Erstaunlich, wie halbtot die CDU dieser Tage erscheint. Sie kann sich noch nicht einmal mehr mit der CSU streiten, und hätte doch allen Anlass. Armin Laschets Lethargie wird zum Programm. Wie anders dagegen die CSU mit ihrem großmächtigen Vorsitzenden Markus Söder. Und jetzt hat er auch noch Parteitag!

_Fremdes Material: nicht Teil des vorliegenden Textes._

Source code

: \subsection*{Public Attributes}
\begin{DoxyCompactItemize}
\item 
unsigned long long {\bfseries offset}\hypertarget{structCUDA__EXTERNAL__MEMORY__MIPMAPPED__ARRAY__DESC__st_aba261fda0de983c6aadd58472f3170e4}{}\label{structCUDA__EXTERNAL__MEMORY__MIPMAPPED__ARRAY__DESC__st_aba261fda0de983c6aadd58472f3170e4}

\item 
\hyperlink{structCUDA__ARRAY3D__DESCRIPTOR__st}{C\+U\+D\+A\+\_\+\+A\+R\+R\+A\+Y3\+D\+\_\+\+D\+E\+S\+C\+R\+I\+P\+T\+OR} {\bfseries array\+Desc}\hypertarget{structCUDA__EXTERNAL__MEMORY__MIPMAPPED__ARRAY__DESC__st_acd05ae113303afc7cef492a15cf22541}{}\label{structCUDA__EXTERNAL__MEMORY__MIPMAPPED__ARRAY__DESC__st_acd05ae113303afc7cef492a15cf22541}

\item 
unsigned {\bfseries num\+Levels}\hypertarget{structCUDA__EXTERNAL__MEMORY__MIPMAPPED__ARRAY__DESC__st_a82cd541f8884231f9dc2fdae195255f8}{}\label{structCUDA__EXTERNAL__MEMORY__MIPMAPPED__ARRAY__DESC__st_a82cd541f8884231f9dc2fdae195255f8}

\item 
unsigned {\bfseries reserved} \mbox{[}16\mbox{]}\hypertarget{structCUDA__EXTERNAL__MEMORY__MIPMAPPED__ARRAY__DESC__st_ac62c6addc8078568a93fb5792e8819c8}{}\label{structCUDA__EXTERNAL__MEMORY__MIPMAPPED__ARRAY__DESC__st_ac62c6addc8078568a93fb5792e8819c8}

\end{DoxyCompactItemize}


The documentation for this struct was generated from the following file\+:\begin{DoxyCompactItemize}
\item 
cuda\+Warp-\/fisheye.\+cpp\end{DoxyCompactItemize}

Großmächtig deshalb, weil er es geschafft hat, in der CSU alle wegzubeißen, die ihm auch nur annähernd gefährlich werden könnten. Daher die, Verzeihung, Großmäuligkeit in beinahe jede Richtung. Es bekommt ja nicht nur Laschet beinahe täglich einen mit. Die zu Hause, also in Bayern, bekommen es auch zu spüren. Da gibt es zwar eine Koalition, weil die CSU doch nicht ganz so stark ist. Aber Söder tut so, als hätte er damit höchstens am Rande zu tun. Nach dem Motto: Der Staat bin ich.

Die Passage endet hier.